Task details:
Copy out every line of the data where the word "mobile" is found.

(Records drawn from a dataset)
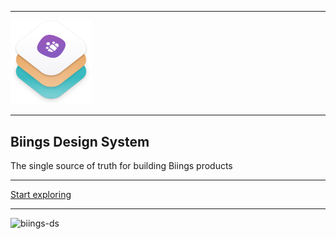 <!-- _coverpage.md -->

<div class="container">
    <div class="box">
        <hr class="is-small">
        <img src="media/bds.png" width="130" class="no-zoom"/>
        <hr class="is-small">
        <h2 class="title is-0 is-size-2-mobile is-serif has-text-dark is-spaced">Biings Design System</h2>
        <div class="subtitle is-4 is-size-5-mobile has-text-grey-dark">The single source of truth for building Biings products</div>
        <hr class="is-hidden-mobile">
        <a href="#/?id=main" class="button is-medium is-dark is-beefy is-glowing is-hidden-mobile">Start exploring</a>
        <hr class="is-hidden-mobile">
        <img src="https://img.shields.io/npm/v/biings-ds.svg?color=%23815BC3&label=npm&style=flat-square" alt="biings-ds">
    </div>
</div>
---
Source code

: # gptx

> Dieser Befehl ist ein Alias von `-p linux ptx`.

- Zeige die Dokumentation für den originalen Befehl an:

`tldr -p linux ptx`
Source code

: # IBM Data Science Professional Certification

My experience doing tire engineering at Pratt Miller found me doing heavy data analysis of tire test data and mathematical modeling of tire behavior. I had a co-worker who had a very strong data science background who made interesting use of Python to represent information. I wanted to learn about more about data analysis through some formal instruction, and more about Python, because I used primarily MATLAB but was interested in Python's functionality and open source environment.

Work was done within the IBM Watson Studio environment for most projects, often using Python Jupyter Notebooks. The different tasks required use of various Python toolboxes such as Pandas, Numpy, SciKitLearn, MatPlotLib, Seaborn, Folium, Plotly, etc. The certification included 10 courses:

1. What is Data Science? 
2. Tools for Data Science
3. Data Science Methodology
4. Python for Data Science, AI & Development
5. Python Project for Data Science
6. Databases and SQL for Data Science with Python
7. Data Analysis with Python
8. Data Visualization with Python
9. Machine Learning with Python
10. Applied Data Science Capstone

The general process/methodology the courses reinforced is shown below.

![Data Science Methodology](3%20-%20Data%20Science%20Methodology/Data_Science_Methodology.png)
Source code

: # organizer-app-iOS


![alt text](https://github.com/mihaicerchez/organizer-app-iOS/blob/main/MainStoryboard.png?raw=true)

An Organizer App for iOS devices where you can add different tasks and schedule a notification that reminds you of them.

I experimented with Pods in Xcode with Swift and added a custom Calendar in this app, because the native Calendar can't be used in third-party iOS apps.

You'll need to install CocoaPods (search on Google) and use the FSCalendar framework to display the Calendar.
* * *
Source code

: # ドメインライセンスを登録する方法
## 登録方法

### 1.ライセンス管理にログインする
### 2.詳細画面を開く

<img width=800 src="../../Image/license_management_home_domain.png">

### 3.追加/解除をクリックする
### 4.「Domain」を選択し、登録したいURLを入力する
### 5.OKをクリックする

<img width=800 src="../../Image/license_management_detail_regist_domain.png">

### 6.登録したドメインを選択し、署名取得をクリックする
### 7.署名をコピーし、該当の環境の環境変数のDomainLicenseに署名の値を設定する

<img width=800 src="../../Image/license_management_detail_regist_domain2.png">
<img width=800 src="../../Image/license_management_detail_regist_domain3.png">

Task result:
        <h2 class="title is-0 is-size-2-mobile is-serif has-text-dark is-spaced">Biings Design System</h2>
        <div class="subtitle is-4 is-size-5-mobile has-text-grey-dark">The single source of truth for building Biings products</div>
        <hr class="is-hidden-mobile">
        <a href="#/?id=main" class="button is-medium is-dark is-beefy is-glowing is-hidden-mobile">Start exploring</a>
        <hr class="is-hidden-mobile">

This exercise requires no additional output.